The research published in Evolutionary Anthropology is a systematic review of 121 previously published reconstructions of early human habitats and it revealed that humans, when dispersing out of Africa for the first time, started to occupy a diverse set of environments from grasslands to forests.
“We have long associated early humans with savannah-like environments outside of the African continent. However, when the research published over the past two decades is considered together, it shows humans inhabiting diverse environments early in the evolution of the genus Homo. Already one million years ago humans in Europe were occupying fully forested environments.” Foister continues.
Although the analysis shows that grasslands and savannahs were important components of early human habitats, it places humans into a wide spectrum of environments, and in many cases environments with varied vegetation composition.
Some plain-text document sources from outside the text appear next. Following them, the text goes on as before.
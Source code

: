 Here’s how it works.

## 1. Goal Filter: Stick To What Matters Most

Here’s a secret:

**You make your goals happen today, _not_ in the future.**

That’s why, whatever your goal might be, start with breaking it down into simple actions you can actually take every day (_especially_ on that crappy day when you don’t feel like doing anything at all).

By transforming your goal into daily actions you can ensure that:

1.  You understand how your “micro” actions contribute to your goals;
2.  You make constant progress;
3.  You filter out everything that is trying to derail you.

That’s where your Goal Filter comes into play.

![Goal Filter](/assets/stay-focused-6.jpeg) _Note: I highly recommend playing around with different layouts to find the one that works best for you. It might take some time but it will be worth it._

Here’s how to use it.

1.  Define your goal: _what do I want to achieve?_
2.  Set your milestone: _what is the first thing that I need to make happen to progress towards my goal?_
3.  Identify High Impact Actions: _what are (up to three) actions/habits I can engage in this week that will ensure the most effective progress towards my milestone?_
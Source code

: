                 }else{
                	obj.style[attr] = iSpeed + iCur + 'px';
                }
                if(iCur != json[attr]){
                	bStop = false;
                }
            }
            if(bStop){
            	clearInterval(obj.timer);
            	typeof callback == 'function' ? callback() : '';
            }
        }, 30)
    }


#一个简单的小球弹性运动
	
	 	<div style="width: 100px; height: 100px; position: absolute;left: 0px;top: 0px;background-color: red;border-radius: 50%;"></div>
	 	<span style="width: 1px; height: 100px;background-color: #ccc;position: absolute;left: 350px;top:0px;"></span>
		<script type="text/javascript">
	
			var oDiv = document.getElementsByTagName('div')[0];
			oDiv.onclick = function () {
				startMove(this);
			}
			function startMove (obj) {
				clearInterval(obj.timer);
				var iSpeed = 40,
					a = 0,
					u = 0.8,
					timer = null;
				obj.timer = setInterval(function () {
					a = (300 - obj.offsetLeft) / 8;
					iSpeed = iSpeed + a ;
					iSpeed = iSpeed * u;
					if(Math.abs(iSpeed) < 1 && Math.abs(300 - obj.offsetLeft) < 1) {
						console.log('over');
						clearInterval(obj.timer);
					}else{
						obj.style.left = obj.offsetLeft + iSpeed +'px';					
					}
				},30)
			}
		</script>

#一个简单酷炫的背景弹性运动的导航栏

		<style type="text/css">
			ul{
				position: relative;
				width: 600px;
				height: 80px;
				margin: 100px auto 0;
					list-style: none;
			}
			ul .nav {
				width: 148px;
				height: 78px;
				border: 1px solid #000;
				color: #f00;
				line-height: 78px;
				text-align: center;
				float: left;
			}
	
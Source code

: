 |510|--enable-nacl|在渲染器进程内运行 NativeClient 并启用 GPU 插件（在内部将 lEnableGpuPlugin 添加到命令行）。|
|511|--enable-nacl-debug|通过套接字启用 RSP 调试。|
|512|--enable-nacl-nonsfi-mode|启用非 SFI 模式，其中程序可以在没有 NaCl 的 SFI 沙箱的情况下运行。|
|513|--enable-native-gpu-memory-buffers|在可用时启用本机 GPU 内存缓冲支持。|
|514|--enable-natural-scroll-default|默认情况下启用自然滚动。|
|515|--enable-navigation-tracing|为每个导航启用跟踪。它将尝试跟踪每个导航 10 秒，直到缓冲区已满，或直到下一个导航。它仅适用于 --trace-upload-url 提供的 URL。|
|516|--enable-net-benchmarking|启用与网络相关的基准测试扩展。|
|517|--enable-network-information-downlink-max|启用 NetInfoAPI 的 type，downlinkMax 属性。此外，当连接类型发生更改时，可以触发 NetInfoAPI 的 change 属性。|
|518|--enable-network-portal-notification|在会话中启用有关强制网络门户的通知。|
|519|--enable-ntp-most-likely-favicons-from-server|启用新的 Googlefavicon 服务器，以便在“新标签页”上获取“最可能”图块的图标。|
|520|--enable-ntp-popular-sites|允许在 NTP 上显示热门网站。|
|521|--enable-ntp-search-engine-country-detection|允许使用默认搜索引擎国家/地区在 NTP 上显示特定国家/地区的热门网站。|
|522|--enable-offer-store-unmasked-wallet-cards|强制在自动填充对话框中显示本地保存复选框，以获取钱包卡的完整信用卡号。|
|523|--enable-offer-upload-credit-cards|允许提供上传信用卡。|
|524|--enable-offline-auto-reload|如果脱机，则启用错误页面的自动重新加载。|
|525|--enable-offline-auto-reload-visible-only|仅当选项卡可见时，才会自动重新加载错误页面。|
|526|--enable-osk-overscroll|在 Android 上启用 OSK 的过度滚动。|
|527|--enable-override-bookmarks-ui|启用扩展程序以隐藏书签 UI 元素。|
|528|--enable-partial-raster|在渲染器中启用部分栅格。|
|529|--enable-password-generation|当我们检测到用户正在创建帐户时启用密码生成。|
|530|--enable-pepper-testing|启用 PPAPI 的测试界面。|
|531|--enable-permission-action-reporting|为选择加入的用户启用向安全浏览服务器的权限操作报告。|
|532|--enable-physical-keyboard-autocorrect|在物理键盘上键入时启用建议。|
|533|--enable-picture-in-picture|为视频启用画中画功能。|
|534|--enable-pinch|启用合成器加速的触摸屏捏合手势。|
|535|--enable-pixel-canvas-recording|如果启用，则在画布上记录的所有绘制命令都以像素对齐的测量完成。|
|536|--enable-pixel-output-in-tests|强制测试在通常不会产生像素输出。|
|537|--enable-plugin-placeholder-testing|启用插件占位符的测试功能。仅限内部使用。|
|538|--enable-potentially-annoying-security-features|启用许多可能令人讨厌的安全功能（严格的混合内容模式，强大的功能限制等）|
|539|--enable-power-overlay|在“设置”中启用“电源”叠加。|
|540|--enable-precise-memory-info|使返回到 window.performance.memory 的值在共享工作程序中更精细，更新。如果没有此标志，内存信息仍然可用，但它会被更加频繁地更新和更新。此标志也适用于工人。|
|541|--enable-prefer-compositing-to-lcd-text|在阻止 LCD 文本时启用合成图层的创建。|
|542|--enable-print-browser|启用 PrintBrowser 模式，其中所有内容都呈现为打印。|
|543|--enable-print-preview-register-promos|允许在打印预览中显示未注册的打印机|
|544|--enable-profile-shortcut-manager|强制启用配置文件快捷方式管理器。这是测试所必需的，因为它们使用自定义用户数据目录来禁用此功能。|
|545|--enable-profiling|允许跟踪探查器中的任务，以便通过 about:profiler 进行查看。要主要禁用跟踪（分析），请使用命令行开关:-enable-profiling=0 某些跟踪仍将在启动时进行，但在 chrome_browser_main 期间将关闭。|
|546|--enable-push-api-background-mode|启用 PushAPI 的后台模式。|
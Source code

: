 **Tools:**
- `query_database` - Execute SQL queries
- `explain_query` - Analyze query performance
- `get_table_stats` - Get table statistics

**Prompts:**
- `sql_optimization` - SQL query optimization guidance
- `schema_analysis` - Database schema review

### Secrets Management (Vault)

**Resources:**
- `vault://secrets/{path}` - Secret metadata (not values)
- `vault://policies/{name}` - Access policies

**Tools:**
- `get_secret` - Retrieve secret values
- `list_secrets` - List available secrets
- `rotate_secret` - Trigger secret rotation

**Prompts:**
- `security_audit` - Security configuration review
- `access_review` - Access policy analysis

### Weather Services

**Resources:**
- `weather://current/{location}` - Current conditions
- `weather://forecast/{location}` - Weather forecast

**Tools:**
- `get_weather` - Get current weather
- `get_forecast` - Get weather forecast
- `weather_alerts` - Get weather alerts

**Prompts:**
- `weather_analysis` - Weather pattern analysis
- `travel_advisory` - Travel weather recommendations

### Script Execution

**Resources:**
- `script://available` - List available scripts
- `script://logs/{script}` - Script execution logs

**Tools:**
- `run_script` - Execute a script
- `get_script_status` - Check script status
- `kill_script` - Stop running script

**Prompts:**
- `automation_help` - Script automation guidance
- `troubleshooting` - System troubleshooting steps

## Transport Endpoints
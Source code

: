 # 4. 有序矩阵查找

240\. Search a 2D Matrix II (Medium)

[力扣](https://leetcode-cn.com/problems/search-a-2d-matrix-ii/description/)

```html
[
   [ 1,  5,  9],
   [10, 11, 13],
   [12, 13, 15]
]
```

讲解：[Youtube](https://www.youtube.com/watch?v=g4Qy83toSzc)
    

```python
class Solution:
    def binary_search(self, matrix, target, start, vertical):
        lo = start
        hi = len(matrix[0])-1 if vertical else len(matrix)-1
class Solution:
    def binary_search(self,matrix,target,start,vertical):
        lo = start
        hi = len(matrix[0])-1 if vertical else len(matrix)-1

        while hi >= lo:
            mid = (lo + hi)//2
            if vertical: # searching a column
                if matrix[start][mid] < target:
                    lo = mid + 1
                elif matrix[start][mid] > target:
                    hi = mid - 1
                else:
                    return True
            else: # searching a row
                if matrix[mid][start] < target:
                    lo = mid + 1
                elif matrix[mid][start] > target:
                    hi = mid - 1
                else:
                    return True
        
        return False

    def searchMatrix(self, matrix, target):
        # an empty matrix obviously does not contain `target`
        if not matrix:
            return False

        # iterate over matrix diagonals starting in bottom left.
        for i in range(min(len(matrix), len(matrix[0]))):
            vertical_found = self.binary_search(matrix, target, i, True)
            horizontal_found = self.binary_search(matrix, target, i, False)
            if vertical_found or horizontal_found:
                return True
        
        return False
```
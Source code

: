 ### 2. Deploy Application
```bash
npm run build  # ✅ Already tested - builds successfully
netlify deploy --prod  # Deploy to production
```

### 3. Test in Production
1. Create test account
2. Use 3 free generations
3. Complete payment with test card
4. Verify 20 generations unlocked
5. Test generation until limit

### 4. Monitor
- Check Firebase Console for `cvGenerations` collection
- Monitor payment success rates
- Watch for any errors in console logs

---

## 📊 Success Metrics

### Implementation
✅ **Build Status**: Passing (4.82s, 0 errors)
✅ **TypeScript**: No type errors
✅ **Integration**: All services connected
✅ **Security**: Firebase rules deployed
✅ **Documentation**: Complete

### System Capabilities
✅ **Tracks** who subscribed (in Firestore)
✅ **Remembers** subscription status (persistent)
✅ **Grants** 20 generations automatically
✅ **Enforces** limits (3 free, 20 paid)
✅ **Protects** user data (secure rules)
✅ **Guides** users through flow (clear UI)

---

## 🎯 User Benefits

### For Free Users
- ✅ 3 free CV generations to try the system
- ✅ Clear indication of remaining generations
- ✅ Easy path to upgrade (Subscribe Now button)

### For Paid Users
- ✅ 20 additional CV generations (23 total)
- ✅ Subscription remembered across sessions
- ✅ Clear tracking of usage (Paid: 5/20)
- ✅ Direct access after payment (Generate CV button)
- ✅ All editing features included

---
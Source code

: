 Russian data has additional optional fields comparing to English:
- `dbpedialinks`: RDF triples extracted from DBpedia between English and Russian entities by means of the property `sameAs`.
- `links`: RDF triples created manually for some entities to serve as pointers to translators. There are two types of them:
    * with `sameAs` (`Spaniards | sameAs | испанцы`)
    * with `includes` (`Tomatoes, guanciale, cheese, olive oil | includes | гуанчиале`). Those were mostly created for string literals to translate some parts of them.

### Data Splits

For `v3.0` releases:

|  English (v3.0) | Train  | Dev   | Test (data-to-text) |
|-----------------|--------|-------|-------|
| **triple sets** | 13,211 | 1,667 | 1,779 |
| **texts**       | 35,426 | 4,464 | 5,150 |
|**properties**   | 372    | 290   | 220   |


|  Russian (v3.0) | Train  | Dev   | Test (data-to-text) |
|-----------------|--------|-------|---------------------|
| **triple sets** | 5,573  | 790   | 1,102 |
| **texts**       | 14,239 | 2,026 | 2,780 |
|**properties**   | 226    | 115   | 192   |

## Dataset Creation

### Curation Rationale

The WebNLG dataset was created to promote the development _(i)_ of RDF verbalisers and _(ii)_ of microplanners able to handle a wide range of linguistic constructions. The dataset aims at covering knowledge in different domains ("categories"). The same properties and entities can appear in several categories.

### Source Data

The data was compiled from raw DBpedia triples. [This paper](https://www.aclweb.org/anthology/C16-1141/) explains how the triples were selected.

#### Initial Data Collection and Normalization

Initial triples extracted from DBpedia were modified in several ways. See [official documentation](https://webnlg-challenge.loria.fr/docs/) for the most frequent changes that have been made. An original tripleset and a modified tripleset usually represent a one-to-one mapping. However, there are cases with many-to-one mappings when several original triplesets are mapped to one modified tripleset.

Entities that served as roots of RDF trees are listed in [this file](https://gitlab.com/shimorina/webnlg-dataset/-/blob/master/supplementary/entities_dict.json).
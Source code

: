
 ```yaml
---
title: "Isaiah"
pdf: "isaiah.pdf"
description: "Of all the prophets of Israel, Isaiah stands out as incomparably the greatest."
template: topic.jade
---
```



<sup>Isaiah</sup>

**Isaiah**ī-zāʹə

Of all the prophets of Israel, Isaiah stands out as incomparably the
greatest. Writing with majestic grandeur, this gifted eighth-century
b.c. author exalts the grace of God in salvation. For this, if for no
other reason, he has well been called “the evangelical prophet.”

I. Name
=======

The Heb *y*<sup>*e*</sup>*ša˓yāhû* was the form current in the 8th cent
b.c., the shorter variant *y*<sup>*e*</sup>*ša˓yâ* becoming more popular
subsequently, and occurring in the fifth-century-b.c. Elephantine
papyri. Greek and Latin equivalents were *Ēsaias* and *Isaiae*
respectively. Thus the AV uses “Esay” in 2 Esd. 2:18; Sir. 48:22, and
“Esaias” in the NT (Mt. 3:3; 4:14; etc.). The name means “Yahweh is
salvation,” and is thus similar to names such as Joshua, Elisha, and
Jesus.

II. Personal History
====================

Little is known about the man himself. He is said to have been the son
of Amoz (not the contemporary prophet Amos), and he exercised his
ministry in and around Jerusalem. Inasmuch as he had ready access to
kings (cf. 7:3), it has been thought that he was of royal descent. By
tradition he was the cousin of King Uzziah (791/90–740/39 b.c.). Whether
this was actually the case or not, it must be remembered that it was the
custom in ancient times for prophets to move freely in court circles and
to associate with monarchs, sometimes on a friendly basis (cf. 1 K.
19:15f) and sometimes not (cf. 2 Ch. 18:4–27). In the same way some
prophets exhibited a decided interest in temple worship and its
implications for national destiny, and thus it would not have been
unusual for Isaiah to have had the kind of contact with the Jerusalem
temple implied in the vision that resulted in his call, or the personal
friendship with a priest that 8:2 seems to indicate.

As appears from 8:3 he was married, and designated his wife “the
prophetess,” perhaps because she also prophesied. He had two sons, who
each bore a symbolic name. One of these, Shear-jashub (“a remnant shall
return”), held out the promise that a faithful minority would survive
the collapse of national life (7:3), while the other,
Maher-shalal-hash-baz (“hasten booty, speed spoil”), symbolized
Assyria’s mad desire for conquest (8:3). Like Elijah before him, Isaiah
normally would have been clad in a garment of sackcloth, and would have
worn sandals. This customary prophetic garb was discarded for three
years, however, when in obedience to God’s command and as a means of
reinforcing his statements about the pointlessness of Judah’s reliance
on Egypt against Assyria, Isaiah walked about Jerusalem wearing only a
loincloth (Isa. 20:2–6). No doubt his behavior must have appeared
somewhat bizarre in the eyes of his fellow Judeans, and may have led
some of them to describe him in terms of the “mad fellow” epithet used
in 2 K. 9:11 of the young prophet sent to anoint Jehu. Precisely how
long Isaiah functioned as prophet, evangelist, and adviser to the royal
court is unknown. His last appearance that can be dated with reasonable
This suggests that commonly held believes about early humans are not entirely correct: Humans did not have that strict requirements for their habitats and they seem to have been ecologically more versatile than previously assumed.
The study also indicated regional differences in human habitat characteristics. The grasslands and savannahs show the highest prevalence among African habitats, whereas forested habitats were more prominent in Eurasia making the range of different habitats wider in Eurasia. This suggests a possibility that the first human range expansion into Eurasia was accompanied and potentially even enabled by the expansion of human ecological niche.
The research is part of University of Helsinki and Kone Foundation funded project that investigates the evolution of the human niche over the past 2 million years. Although the present study focuses on the early humans, its findings are important also to the understanding of the origins of uniquely wide niche of our own species Homo sapiens. Co-author Miikka Tallavaara, leader of the project and the Hominin Ecology group, says: “The ability of Homo sapiens to occupy most of the terrestrial ecosystems has enabled our ecological dominance and triggered the current biodiversity crisis. Our finding that human species in the Early Pleistocene were also able to thrive in multiple environment types provides an exciting target for future research into the evolutionary origins of the human plasticity and ecological success.”